Exercise aim
Images are to be dropped, and the rest of the data reproduced exactly.

Extracted records
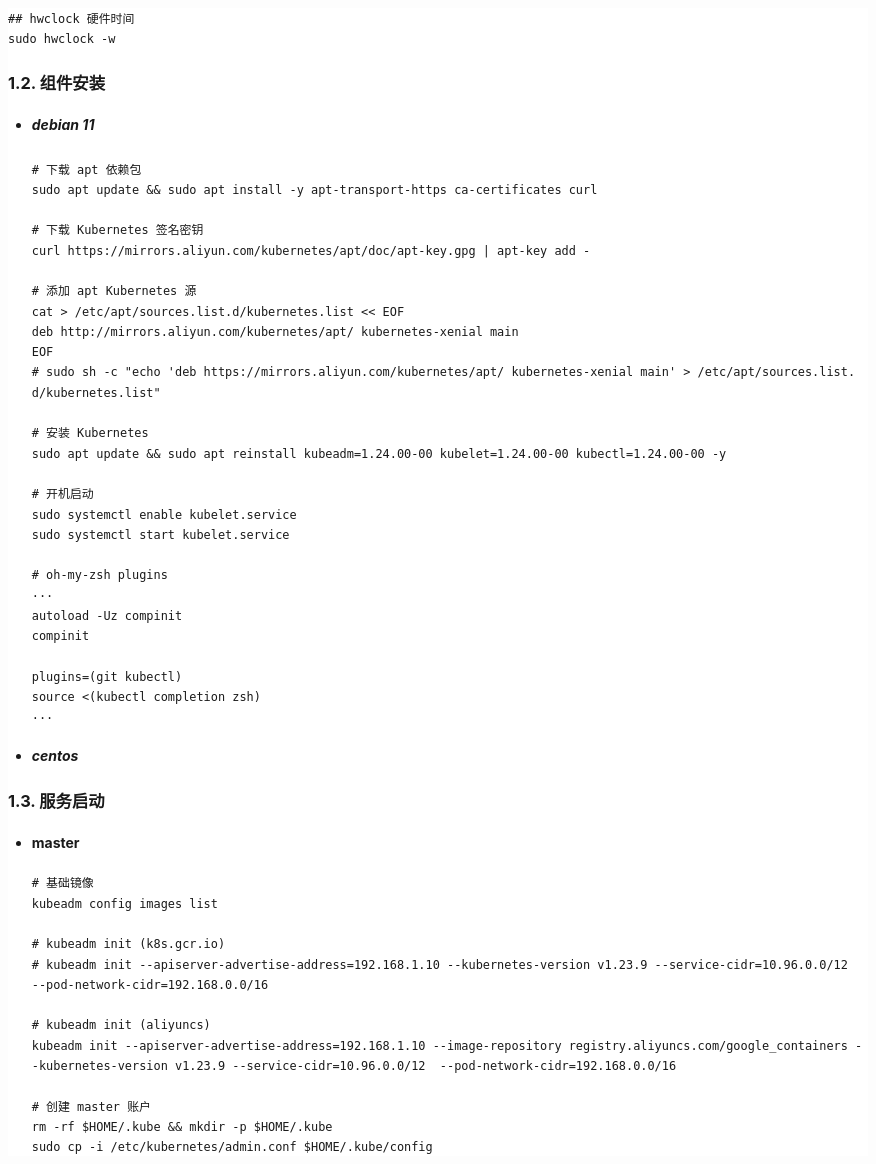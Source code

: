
 ```shell
## hwclock 硬件时间
sudo hwclock -w
```

### 1.2. 组件安装

- ##### debian 11

  ```shell
  # 下载 apt 依赖包
  sudo apt update && sudo apt install -y apt-transport-https ca-certificates curl
  
  # 下载 Kubernetes 签名密钥
  curl https://mirrors.aliyun.com/kubernetes/apt/doc/apt-key.gpg | apt-key add -
  
  # 添加 apt Kubernetes 源
  cat > /etc/apt/sources.list.d/kubernetes.list << EOF
  deb http://mirrors.aliyun.com/kubernetes/apt/ kubernetes-xenial main
  EOF
  # sudo sh -c "echo 'deb https://mirrors.aliyun.com/kubernetes/apt/ kubernetes-xenial main' > /etc/apt/sources.list.d/kubernetes.list"
  
  # 安装 Kubernetes
  sudo apt update && sudo apt reinstall kubeadm=1.24.00-00 kubelet=1.24.00-00 kubectl=1.24.00-00 -y
  
  # 开机启动
  sudo systemctl enable kubelet.service
  sudo systemctl start kubelet.service
  
  # oh-my-zsh plugins
  ···
  autoload -Uz compinit
  compinit
  
  plugins=(git kubectl)
  source <(kubectl completion zsh)
  ···
  
  ```
  
- ##### centos

  ```shell
  
  ```

### 1.3. 服务启动

- #### master

  ```shell
  # 基础镜像
  kubeadm config images list
  
  # kubeadm init (k8s.gcr.io)
  # kubeadm init --apiserver-advertise-address=192.168.1.10 --kubernetes-version v1.23.9 --service-cidr=10.96.0.0/12  --pod-network-cidr=192.168.0.0/16
  
  # kubeadm init (aliyuncs)
  kubeadm init --apiserver-advertise-address=192.168.1.10 --image-repository registry.aliyuncs.com/google_containers --kubernetes-version v1.23.9 --service-cidr=10.96.0.0/12  --pod-network-cidr=192.168.0.0/16
  
  # 创建 master 账户
  rm -rf $HOME/.kube && mkdir -p $HOME/.kube
  sudo cp -i /etc/kubernetes/admin.conf $HOME/.kube/config
  ```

Answer for the task
Source code

:
 ```shell
## hwclock 硬件时间
sudo hwclock -w
```

### 1.2. 组件安装

- ##### debian 11

  ```shell
  # 下载 apt 依赖包
  sudo apt update && sudo apt install -y apt-transport-https ca-certificates curl
  
  # 下载 Kubernetes 签名密钥
  curl https://mirrors.aliyun.com/kubernetes/apt/doc/apt-key.gpg | apt-key add -
  
  # 添加 apt Kubernetes 源
  cat > /etc/apt/sources.list.d/kubernetes.list << EOF
  deb http://mirrors.aliyun.com/kubernetes/apt/ kubernetes-xenial main
  EOF
  # sudo sh -c "echo 'deb https://mirrors.aliyun.com/kubernetes/apt/ kubernetes-xenial main' > /etc/apt/sources.list.d/kubernetes.list"
  
  # 安装 Kubernetes
  sudo apt update && sudo apt reinstall kubeadm=1.24.00-00 kubelet=1.24.00-00 kubectl=1.24.00-00 -y
  
  # 开机启动
  sudo systemctl enable kubelet.service
  sudo systemctl start kubelet.service
  
  # oh-my-zsh plugins
  ···
  autoload -Uz compinit
  compinit
  
  plugins=(git kubectl)
  source <(kubectl completion zsh)
  ···
  
  ```
  
- ##### centos

  ```shell
  
  ```

### 1.3. 服务启动

- #### master

  ```shell
  # 基础镜像
  kubeadm config images list
  
  # kubeadm init (k8s.gcr.io)
  # kubeadm init --apiserver-advertise-address=192.168.1.10 --kubernetes-version v1.23.9 --service-cidr=10.96.0.0/12  --pod-network-cidr=192.168.0.0/16
  
  # kubeadm init (aliyuncs)
  kubeadm init --apiserver-advertise-address=192.168.1.10 --image-repository registry.aliyuncs.com/google_containers --kubernetes-version v1.23.9 --service-cidr=10.96.0.0/12  --pod-network-cidr=192.168.0.0/16
  
  # 创建 master 账户
  rm -rf $HOME/.kube && mkdir -p $HOME/.kube
  sudo cp -i /etc/kubernetes/admin.conf $HOME/.kube/config
  ```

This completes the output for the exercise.